We need to be alert to another weakness inherent in our form of democracy - MMP. I am not debating the merits and deficiencies of different forms of democracy, just understanding how we might make MMP work better. MMP focuses on the centre of the political spectrum as these people most easily shift their party votes. This means neither party wants to suggest that because the national pie has shrunk, the share of the pie of middle New Zealanders should also be a little smaller.
So how can we help overcome this lack of fiscal discipline and political will of our centre right and left political leaders and convince middle New Zealand that a little lowering of our expectations immediately is better than ignoring the problem until it chokes us?
Opportunities for opinion pieces provided by media like this one play a part. However, even more important is maintaining a public expectation that encourages our technocrats, whether formally employed in the public service like Secretary of The Treasury, John Whitehead or Governor of a relatively independent Reserve Bank of New Zealand, Allan Bollard, to be as transparent and fearless in presenting policy options publicly.
Allan Bollard recently warned us that "the current composition of growth continues to raise questions about its sustainability".
While he is comfortable at the moment with the current settings for fiscal and monetary policy, he went on to say that "further ahead, removing some of the current fiscal stimulus is likely to reduce the work that monetary policy will otherwise need to do".
Stimulating gross domestic product growth by a debt funded government fiscal stimulus was necessary. However, it is the worse source for stimulating growth and only justifiable when the economy needs triage.

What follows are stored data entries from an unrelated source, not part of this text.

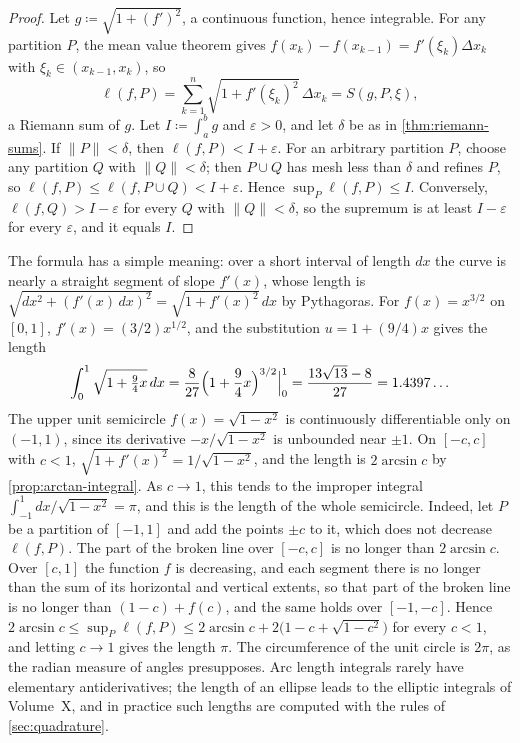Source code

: \begin{proof}
Let $g\coloneqq\sqrt{1+(f')^2}$, a continuous function, hence integrable. For any partition $P$, the mean value theorem gives $f(x_k)-f(x_{k-1})=f'(\xi_k)\Delta x_k$ with $\xi_k\in(x_{k-1},x_k)$, so
\[
\ell(f,P)=\sum_{k=1}^n\sqrt{1+f'(\xi_k)^2}\,\Delta x_k=S(g,P,\xi),
\]
a Riemann sum of $g$. Let $I\coloneqq\int_a^bg$ and $\varepsilon>0$, and let $\delta$ be as in \cref{thm:riemann-sums}. If $\|P\|<\delta$, then $\ell(f,P)<I+\varepsilon$. For an arbitrary partition $P$, choose any partition $Q$ with $\|Q\|<\delta$; then $P\cup Q$ has mesh less than $\delta$ and refines $P$, so $\ell(f,P)\le\ell(f,P\cup Q)<I+\varepsilon$. Hence $\sup_P\ell(f,P)\le I$. Conversely, $\ell(f,Q)>I-\varepsilon$ for every $Q$ with $\|Q\|<\delta$, so the supremum is at least $I-\varepsilon$ for every $\varepsilon$, and it equals $I$.
\end{proof}

The formula has a simple meaning: over a short interval of length $dx$ the curve is nearly a straight segment of slope $f'(x)$, whose length is $\sqrt{dx^2+(f'(x)\,dx)^2}=\sqrt{1+f'(x)^2}\,dx$ by Pythagoras. For $f(x)=x^{3/2}$ on $[0,1]$, $f'(x)=(3/2)x^{1/2}$, and the substitution $u=1+(9/4)x$ gives the length
\[
\int_0^1\sqrt{1+\tfrac94x}\,dx=\frac8{27}\Bigl(1+\frac94x\Bigr)^{3/2}\Big|_0^1=\frac{13\sqrt{13}-8}{27}=1.4397\ldots
\]
The upper unit semicircle $f(x)=\sqrt{1-x^2}$ is continuously differentiable only on $(-1,1)$, since its derivative $-x/\sqrt{1-x^2}$ is unbounded near $\pm1$. On $[-c,c]$ with $c<1$, $\sqrt{1+f'(x)^2}=1/\sqrt{1-x^2}$, and the length is $2\arcsin c$ by \cref{prop:arctan-integral}. As $c\to1$, this tends to the improper integral $\int_{-1}^1dx/\sqrt{1-x^2}=\pi$, and this is the length of the whole semicircle. Indeed, let $P$ be a partition of $[-1,1]$ and add the points $\pm c$ to it, which does not decrease $\ell(f,P)$. The part of the broken line over $[-c,c]$ is no longer than $2\arcsin c$. Over $[c,1]$ the function $f$ is decreasing, and each segment there is no longer than the sum of its horizontal and vertical extents, so that part of the broken line is no longer than $(1-c)+f(c)$, and the same holds over $[-1,-c]$. Hence $2\arcsin c\le\sup_P\ell(f,P)\le2\arcsin c+2\bigl(1-c+\sqrt{1-c^2}\bigr)$ for every $c<1$, and letting $c\to1$ gives the length $\pi$. The circumference of the unit circle is $2\pi$, as the radian measure of angles presupposes. Arc length integrals rarely have elementary antiderivatives; the length of an ellipse leads to the elliptic integrals of Volume~X, and in practice such lengths are computed with the rules of \cref{sec:quadrature}.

It doesn't any longer. We will be able to help government overcome the political weaknesses of MMP and make the right call in the 2010 budget only by fostering the understanding that if we all make some small sacrifices now, the long- term pain can be significantly reduced. Whenever the current level of government stimulus is reduced, it will reduce overall domestic economic activity. Better to start living more within our means now. The silver lining for that economic cloud for us as consumers is that some pressure will come off interest rates and the dollar could well ease.
As Mr Whitehead pointed out in a recent speech "driving productivity and growth is critically important" but "we can't just grow our way out of the fiscal problem". He advocated keeping net public debt at 20 per cent of GDP as the desired level and warned that taxes as a potential solution can have a negative impact on growth.
The key for taxes, as is it is for all forms of welfare support, is the way in which they motivate or discourage people to work.
The media headlines from this speech focused on the horror scenario from Treasury's long-term projections based on current policies and trends, even though we all know this will never happen.
It overshadowed the six principles he suggested for helping us and our elected politicians make choices.
We need a wide-ranging conversation and debate on these principles to get them widely accepted and their potential implications considered and shaping political decisions. They are:
* make early change;
* keep debt under control;
* focus on outcomes;
* focus on growth;
* encourage workforce participation, and;
* keep spending under control and focus on public sector productivity.